(Data records)
::::::::::

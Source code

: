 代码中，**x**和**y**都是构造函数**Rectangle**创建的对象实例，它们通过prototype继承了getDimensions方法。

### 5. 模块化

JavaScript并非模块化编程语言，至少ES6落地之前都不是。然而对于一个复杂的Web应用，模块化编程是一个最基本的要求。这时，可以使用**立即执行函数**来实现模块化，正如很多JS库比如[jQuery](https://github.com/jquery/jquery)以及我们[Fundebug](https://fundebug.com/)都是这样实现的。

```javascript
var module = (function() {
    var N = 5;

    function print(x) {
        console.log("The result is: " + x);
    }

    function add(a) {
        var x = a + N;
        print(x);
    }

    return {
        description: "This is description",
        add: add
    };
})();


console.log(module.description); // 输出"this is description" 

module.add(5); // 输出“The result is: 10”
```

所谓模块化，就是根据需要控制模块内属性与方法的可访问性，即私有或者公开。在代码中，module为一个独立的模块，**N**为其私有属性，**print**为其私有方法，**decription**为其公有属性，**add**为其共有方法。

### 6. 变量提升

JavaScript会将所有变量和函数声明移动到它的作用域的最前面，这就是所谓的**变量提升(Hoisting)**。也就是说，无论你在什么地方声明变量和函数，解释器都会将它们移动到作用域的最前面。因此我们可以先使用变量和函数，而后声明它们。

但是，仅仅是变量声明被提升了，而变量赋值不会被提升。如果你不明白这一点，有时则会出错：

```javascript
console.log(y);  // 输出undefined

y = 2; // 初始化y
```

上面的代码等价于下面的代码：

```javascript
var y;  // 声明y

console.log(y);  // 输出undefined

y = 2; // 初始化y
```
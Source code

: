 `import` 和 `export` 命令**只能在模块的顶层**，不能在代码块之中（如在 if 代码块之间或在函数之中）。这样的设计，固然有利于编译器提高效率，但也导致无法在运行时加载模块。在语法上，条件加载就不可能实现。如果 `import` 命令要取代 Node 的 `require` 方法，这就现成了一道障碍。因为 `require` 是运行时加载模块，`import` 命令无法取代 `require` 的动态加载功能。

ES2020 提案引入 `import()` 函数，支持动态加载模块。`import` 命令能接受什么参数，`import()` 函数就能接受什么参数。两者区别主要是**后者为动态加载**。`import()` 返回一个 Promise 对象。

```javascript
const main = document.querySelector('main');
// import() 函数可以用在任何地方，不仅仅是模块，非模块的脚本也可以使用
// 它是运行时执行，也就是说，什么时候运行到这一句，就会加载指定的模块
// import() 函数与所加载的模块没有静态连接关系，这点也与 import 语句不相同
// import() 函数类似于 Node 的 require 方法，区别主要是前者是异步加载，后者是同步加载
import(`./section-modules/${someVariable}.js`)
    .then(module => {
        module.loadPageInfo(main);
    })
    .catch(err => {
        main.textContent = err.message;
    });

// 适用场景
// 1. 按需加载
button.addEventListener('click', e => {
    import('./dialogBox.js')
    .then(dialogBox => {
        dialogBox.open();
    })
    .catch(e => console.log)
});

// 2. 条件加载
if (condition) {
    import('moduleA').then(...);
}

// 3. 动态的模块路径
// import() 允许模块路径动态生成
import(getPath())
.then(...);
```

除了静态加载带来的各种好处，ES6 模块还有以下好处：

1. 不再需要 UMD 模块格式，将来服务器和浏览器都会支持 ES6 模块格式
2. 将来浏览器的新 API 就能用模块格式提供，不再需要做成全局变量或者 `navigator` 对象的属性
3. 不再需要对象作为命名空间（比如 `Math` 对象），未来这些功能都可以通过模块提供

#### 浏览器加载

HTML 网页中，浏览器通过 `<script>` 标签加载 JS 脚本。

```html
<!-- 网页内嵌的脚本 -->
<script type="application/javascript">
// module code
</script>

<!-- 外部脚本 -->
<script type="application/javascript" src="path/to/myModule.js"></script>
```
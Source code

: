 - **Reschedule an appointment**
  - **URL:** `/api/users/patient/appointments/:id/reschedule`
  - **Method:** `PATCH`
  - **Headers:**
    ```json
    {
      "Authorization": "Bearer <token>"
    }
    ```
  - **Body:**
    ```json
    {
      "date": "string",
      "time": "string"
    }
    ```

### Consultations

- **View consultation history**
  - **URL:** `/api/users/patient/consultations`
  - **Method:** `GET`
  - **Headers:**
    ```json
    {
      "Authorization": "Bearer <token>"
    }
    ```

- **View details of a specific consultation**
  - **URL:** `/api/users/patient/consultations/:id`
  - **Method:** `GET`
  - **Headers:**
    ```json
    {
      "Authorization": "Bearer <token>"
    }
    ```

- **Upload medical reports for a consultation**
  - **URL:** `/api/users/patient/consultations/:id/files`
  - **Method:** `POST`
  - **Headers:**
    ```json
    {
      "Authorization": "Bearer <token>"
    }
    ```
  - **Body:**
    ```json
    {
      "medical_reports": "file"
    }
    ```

::::::::::

=== How to complete this task ===
Repeat the records above in full, character for character.

=== Expected answer ===
Source code

: 代码中，**x**和**y**都是构造函数**Rectangle**创建的对象实例，它们通过prototype继承了getDimensions方法。

### 5. 模块化

JavaScript并非模块化编程语言，至少ES6落地之前都不是。然而对于一个复杂的Web应用，模块化编程是一个最基本的要求。这时，可以使用**立即执行函数**来实现模块化，正如很多JS库比如[jQuery](https://github.com/jquery/jquery)以及我们[Fundebug](https://fundebug.com/)都是这样实现的。

```javascript
var module = (function() {
    var N = 5;

    function print(x) {
        console.log("The result is: " + x);
    }

    function add(a) {
        var x = a + N;
        print(x);
    }

    return {
        description: "This is description",
        add: add
    };
})();


console.log(module.description); // 输出"this is description" 

module.add(5); // 输出“The result is: 10”
```

所谓模块化，就是根据需要控制模块内属性与方法的可访问性，即私有或者公开。在代码中，module为一个独立的模块，**N**为其私有属性，**print**为其私有方法，**decription**为其公有属性，**add**为其共有方法。

### 6. 变量提升

JavaScript会将所有变量和函数声明移动到它的作用域的最前面，这就是所谓的**变量提升(Hoisting)**。也就是说，无论你在什么地方声明变量和函数，解释器都会将它们移动到作用域的最前面。因此我们可以先使用变量和函数，而后声明它们。

但是，仅仅是变量声明被提升了，而变量赋值不会被提升。如果你不明白这一点，有时则会出错：

```javascript
console.log(y);  // 输出undefined

y = 2; // 初始化y
```

上面的代码等价于下面的代码：

```javascript
var y;  // 声明y

console.log(y);  // 输出undefined

y = 2; // 初始化y
```
Source code

: `import` 和 `export` 命令**只能在模块的顶层**，不能在代码块之中（如在 if 代码块之间或在函数之中）。这样的设计，固然有利于编译器提高效率，但也导致无法在运行时加载模块。在语法上，条件加载就不可能实现。如果 `import` 命令要取代 Node 的 `require` 方法，这就现成了一道障碍。因为 `require` 是运行时加载模块，`import` 命令无法取代 `require` 的动态加载功能。

ES2020 提案引入 `import()` 函数，支持动态加载模块。`import` 命令能接受什么参数，`import()` 函数就能接受什么参数。两者区别主要是**后者为动态加载**。`import()` 返回一个 Promise 对象。

```javascript
const main = document.querySelector('main');
// import() 函数可以用在任何地方，不仅仅是模块，非模块的脚本也可以使用
// 它是运行时执行，也就是说，什么时候运行到这一句，就会加载指定的模块
// import() 函数与所加载的模块没有静态连接关系，这点也与 import 语句不相同
// import() 函数类似于 Node 的 require 方法，区别主要是前者是异步加载，后者是同步加载
import(`./section-modules/${someVariable}.js`)
    .then(module => {
        module.loadPageInfo(main);
    })
    .catch(err => {
        main.textContent = err.message;
    });

// 适用场景
// 1. 按需加载
button.addEventListener('click', e => {
    import('./dialogBox.js')
    .then(dialogBox => {
        dialogBox.open();
    })
    .catch(e => console.log)
});

// 2. 条件加载
if (condition) {
    import('moduleA').then(...);
}

// 3. 动态的模块路径
// import() 允许模块路径动态生成
import(getPath())
.then(...);
```

除了静态加载带来的各种好处，ES6 模块还有以下好处：

1. 不再需要 UMD 模块格式，将来服务器和浏览器都会支持 ES6 模块格式
2. 将来浏览器的新 API 就能用模块格式提供，不再需要做成全局变量或者 `navigator` 对象的属性
3. 不再需要对象作为命名空间（比如 `Math` 对象），未来这些功能都可以通过模块提供

#### 浏览器加载

HTML 网页中，浏览器通过 `<script>` 标签加载 JS 脚本。

```html
<!-- 网页内嵌的脚本 -->
<script type="application/javascript">
// module code
</script>

<!-- 外部脚本 -->
<script type="application/javascript" src="path/to/myModule.js"></script>
```
Source code

: - **Reschedule an appointment**
  - **URL:** `/api/users/patient/appointments/:id/reschedule`
  - **Method:** `PATCH`
  - **Headers:**
    ```json
    {
      "Authorization": "Bearer <token>"
    }
    ```
  - **Body:**
    ```json
    {
      "date": "string",
      "time": "string"
    }
    ```

### Consultations

- **View consultation history**
  - **URL:** `/api/users/patient/consultations`
  - **Method:** `GET`
  - **Headers:**
    ```json
    {
      "Authorization": "Bearer <token>"
    }
    ```

- **View details of a specific consultation**
  - **URL:** `/api/users/patient/consultations/:id`
  - **Method:** `GET`
  - **Headers:**
    ```json
    {
      "Authorization": "Bearer <token>"
    }
    ```

- **Upload medical reports for a consultation**
  - **URL:** `/api/users/patient/consultations/:id/files`
  - **Method:** `POST`
  - **Headers:**
    ```json
    {
      "Authorization": "Bearer <token>"
    }
    ```
  - **Body:**
    ```json
    {
      "medical_reports": "file"
    }
    ```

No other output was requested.